◆ Exercise details ◆
Could you filter the listing for lines with the word "integral" and return them?

◆ Provided data ◆
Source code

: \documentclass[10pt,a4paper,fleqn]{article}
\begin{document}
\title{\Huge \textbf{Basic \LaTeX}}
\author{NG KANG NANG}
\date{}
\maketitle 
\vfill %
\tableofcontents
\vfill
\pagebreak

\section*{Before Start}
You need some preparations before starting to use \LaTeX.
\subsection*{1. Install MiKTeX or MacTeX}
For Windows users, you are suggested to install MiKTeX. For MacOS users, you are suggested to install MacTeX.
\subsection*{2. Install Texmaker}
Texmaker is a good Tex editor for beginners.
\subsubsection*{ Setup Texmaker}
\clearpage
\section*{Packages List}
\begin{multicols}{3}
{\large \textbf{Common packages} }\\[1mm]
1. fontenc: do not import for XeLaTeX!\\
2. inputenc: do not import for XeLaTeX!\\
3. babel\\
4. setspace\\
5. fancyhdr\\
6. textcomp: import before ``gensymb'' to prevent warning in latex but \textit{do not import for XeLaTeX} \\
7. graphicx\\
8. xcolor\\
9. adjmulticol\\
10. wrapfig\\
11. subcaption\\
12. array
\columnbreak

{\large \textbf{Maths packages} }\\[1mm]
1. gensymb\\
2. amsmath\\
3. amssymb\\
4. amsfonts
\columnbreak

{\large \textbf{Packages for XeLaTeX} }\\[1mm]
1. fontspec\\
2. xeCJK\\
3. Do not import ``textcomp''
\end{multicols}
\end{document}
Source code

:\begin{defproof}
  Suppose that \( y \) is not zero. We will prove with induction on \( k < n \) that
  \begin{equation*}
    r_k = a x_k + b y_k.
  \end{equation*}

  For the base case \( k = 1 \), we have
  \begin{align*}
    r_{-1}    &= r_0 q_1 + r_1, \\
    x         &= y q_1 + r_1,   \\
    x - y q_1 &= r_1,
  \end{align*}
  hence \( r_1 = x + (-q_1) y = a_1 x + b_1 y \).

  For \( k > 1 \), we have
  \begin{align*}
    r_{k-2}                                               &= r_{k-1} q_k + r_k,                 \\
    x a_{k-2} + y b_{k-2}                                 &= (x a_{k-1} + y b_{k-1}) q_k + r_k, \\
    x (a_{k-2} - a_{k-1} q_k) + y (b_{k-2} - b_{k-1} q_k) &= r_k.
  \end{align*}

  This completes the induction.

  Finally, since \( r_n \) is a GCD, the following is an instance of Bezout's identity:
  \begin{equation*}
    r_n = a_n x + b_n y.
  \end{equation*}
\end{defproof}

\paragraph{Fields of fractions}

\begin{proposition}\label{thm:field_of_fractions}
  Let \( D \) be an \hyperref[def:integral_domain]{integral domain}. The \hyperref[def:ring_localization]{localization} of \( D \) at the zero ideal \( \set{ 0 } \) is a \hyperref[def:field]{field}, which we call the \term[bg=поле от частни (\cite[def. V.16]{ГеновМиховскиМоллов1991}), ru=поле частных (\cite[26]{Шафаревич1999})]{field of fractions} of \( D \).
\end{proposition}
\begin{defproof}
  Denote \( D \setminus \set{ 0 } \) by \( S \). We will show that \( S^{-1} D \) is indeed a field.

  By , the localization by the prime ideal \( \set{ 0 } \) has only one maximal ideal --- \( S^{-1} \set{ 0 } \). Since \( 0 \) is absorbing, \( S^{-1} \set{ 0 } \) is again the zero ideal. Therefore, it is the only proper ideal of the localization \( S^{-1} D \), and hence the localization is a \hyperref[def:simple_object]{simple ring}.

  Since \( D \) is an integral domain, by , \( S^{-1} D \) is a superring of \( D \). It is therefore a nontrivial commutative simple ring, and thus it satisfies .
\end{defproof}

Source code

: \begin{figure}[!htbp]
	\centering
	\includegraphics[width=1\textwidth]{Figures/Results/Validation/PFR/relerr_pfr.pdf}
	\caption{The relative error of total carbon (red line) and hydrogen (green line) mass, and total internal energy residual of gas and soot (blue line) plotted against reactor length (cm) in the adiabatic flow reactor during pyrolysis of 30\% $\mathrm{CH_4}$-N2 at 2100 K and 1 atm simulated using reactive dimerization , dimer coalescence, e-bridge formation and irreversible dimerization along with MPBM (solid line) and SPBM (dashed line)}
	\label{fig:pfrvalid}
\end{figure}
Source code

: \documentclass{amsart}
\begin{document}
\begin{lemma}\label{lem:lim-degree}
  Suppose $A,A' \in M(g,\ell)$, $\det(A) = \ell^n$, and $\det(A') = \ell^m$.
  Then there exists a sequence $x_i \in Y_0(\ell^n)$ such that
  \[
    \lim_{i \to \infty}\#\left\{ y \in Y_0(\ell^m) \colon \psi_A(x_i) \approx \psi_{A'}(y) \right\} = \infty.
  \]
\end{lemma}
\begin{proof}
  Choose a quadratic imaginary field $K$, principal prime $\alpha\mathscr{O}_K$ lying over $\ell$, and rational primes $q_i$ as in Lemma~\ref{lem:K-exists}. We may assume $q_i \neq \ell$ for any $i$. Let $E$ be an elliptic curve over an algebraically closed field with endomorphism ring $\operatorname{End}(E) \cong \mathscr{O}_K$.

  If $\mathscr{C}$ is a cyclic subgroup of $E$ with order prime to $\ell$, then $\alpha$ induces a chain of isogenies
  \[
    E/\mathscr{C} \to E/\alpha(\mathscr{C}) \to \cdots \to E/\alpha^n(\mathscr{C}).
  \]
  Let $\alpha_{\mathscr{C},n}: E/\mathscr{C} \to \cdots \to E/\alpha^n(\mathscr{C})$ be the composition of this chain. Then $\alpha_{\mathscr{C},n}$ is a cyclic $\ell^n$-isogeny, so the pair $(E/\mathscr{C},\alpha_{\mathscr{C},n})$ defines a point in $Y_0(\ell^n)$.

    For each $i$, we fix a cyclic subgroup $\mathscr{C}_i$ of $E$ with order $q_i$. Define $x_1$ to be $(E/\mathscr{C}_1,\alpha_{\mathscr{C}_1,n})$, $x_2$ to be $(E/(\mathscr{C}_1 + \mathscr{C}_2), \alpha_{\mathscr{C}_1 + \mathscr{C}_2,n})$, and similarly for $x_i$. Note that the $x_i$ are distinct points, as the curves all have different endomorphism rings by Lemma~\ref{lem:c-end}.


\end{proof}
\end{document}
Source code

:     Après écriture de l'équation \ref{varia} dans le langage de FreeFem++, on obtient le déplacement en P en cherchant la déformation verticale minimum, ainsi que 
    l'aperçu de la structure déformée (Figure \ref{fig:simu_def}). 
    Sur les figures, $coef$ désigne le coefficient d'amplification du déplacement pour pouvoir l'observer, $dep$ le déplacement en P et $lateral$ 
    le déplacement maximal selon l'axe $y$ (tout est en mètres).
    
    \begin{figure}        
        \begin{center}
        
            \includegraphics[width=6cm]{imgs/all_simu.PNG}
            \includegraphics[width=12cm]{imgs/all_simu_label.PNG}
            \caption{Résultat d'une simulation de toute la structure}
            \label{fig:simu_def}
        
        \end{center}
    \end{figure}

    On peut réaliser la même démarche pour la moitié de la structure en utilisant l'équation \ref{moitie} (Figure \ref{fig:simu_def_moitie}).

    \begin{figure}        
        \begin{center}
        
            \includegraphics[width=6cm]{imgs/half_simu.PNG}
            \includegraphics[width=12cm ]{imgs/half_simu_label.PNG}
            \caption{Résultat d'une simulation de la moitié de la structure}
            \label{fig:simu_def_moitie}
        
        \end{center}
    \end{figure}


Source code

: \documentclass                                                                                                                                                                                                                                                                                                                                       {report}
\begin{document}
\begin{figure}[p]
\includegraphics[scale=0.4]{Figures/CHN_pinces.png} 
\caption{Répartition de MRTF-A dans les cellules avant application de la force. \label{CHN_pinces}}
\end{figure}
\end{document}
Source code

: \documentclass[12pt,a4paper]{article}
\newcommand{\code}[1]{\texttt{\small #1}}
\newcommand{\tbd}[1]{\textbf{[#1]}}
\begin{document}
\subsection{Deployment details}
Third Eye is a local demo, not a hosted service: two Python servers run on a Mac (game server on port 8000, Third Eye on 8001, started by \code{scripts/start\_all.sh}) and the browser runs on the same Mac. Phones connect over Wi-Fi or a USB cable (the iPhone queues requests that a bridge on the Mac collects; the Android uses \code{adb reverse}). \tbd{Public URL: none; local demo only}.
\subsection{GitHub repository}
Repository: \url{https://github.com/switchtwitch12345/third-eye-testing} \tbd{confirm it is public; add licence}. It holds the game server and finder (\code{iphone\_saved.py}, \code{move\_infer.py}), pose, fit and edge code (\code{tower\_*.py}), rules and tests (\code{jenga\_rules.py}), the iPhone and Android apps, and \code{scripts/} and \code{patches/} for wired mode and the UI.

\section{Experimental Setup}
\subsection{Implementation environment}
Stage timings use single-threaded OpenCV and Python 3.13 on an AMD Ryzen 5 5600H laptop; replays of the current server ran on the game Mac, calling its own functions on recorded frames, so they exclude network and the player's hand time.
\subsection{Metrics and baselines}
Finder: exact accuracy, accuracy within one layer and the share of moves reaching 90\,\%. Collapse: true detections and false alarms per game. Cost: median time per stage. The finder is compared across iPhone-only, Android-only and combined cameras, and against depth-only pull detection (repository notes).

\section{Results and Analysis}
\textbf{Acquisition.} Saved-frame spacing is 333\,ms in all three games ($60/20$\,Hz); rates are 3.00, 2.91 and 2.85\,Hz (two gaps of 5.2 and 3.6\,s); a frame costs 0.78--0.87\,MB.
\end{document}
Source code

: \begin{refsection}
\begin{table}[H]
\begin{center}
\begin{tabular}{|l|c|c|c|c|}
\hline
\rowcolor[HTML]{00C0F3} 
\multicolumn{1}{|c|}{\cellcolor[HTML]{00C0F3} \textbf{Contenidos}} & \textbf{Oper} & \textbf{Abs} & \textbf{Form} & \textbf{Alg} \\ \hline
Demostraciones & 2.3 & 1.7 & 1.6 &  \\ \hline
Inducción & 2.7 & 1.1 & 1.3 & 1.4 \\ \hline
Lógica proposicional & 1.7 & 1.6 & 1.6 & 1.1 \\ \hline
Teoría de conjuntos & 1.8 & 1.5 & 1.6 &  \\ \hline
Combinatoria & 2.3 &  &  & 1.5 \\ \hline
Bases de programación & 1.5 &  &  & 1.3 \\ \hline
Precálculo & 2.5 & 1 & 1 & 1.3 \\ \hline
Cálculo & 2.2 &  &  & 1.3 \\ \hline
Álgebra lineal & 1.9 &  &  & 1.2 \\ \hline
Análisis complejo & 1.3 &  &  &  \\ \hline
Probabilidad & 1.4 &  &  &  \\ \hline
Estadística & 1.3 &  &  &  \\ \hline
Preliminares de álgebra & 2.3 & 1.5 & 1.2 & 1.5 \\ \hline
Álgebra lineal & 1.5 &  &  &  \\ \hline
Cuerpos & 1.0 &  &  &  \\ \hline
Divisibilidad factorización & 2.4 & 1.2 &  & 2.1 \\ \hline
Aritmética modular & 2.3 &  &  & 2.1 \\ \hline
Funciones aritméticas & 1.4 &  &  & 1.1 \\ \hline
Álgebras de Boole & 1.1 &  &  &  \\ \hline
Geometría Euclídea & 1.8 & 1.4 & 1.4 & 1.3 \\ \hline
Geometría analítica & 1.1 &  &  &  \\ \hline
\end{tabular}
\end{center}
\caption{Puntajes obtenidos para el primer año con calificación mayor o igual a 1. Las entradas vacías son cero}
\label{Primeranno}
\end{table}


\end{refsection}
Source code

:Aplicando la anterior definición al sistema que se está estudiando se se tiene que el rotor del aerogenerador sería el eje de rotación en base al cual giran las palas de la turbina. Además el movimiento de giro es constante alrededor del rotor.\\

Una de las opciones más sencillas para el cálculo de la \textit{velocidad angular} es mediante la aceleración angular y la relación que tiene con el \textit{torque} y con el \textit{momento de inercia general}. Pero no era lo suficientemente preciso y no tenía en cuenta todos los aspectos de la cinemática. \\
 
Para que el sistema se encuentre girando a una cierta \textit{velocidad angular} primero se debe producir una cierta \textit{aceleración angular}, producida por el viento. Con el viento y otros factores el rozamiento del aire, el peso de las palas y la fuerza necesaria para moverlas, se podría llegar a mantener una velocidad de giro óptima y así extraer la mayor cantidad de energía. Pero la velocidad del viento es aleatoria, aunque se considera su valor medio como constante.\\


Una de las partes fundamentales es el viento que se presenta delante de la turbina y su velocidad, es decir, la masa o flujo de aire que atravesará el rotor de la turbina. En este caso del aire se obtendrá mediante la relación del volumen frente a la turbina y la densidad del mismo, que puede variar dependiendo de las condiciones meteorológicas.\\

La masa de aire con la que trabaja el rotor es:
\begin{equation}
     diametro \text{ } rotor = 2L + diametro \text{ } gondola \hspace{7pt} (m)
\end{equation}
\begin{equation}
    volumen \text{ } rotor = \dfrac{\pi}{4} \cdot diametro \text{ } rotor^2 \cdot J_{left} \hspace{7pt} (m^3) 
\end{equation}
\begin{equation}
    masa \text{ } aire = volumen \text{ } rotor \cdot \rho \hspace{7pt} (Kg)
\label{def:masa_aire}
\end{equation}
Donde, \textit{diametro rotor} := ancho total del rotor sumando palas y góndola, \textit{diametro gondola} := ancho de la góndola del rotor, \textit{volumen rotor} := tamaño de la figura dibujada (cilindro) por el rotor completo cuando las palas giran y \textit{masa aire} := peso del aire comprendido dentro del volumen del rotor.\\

◆ Exercise output ◆
  Let \( D \) be an \hyperref[def:integral_domain]{integral domain}. The \hyperref[def:ring_localization]{localization} of \( D \) at the zero ideal \( \set{ 0 } \) is a \hyperref[def:field]{field}, which we call the \term[bg=поле от частни (\cite[def. V.16]{ГеновМиховскиМоллов1991}), ru=поле частных (\cite[26]{Шафаревич1999})]{field of fractions} of \( D \).
  Since \( D \) is an integral domain, by , \( S^{-1} D \) is a superring of \( D \). It is therefore a nontrivial commutative simple ring, and thus it satisfies .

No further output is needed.